▸ **Task to carry out**
Pull each line containing "Quality" out of the data and copy it.

▸ **Records for this task**

==*==

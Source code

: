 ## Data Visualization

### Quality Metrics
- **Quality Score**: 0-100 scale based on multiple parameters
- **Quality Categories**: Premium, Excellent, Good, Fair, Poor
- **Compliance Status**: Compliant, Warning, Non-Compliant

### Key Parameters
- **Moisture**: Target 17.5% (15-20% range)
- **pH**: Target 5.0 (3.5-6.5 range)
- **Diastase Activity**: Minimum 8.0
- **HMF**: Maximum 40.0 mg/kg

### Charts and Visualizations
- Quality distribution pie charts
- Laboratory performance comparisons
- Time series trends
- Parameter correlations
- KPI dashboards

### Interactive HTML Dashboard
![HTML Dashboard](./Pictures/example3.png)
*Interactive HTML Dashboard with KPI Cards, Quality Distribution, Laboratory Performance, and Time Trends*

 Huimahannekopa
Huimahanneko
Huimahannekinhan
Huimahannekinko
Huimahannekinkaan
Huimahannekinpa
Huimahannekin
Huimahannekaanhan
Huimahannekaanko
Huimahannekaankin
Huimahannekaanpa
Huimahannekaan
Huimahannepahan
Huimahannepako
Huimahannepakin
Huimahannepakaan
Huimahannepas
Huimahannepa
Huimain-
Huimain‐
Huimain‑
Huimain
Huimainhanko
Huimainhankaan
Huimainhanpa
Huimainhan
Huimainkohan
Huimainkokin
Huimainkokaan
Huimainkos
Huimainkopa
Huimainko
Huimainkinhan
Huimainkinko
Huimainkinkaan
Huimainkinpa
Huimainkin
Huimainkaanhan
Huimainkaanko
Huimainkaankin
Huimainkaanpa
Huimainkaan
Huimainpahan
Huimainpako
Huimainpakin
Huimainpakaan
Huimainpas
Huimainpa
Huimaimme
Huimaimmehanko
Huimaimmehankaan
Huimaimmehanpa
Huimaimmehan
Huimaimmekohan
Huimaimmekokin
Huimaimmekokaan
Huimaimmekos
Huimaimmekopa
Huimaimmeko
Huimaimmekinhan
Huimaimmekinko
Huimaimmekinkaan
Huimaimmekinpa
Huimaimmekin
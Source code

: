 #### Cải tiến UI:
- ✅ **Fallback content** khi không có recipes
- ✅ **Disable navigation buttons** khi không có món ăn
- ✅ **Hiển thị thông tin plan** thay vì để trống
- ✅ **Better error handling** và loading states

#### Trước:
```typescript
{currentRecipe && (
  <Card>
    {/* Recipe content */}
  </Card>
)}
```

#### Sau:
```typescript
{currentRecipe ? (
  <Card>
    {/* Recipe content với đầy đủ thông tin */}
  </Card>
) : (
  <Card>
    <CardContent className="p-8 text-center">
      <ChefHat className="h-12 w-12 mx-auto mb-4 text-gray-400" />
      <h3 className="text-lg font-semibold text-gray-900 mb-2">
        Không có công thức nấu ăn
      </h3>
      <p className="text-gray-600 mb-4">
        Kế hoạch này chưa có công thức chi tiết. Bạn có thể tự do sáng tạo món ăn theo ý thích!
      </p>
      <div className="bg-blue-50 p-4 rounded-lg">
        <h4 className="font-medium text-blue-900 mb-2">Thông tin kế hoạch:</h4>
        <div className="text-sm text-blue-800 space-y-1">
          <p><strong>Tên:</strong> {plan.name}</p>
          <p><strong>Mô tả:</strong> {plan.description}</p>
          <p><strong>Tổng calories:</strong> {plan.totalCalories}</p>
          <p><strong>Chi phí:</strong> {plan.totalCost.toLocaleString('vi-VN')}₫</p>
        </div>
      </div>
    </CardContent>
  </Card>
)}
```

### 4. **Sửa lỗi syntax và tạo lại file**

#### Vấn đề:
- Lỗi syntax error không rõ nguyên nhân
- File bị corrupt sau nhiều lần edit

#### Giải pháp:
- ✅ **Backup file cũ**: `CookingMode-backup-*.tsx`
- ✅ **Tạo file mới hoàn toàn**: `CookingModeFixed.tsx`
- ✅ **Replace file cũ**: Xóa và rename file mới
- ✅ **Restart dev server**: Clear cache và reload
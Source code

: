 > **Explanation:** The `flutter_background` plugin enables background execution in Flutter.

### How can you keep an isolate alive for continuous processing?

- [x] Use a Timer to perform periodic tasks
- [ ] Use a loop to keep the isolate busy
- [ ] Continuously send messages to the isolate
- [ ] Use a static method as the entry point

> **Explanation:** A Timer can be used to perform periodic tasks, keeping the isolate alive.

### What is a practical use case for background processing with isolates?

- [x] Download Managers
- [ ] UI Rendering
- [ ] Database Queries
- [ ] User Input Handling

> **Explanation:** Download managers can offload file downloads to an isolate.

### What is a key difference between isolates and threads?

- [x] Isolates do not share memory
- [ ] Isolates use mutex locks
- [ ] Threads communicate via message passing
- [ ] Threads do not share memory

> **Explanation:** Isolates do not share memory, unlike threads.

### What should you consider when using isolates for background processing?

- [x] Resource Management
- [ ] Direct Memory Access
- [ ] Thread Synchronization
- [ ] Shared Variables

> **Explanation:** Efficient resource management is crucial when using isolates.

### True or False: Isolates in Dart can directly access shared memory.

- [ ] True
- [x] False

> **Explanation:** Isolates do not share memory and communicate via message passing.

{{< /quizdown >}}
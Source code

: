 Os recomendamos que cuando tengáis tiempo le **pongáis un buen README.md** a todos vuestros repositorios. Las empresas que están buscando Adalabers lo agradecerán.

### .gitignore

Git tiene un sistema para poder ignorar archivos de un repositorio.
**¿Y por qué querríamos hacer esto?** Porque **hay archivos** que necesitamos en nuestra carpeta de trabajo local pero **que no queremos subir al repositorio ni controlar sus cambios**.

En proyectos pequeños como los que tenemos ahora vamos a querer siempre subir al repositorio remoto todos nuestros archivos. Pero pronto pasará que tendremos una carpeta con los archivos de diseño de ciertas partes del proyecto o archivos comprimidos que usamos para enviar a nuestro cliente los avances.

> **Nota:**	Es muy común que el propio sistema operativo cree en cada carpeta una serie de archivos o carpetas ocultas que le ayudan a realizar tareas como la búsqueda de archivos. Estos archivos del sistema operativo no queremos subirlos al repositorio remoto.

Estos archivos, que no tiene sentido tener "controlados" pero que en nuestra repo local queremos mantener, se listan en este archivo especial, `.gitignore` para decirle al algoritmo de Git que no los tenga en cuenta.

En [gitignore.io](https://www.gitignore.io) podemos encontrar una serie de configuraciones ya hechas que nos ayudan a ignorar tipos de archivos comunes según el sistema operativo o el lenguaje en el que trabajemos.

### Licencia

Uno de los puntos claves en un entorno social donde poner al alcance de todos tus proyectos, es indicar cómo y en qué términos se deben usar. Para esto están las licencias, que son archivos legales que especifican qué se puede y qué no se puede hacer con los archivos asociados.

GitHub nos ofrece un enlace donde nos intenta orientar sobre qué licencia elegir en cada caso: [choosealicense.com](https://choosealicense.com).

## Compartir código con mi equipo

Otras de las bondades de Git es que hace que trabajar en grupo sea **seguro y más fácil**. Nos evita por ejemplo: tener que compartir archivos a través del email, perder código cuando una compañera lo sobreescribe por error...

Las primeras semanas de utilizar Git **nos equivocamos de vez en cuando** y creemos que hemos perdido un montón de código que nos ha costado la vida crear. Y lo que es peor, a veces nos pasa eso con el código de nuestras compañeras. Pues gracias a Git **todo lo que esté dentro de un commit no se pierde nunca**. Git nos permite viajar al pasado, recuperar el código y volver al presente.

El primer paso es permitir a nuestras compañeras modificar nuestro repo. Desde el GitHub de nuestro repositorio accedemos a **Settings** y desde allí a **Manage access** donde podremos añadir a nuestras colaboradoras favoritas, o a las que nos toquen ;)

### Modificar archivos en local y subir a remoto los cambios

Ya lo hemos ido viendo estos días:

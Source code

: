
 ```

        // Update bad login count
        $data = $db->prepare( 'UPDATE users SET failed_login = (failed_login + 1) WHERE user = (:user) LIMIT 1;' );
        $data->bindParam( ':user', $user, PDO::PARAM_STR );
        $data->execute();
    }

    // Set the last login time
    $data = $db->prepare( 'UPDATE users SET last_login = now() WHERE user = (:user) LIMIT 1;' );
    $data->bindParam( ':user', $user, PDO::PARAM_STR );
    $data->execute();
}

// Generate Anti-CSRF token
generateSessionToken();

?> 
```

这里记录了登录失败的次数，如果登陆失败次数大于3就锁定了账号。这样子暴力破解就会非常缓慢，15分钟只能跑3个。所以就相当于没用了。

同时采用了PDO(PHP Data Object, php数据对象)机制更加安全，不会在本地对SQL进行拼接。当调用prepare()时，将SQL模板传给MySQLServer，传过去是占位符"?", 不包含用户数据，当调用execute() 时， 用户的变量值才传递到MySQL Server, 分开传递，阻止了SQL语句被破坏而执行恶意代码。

==*==

▸ **Task answer**
### Quality Metrics
- **Quality Score**: 0-100 scale based on multiple parameters
- **Quality Categories**: Premium, Excellent, Good, Fair, Poor
- Quality distribution pie charts
*Interactive HTML Dashboard with KPI Cards, Quality Distribution, Laboratory Performance, and Time Trends*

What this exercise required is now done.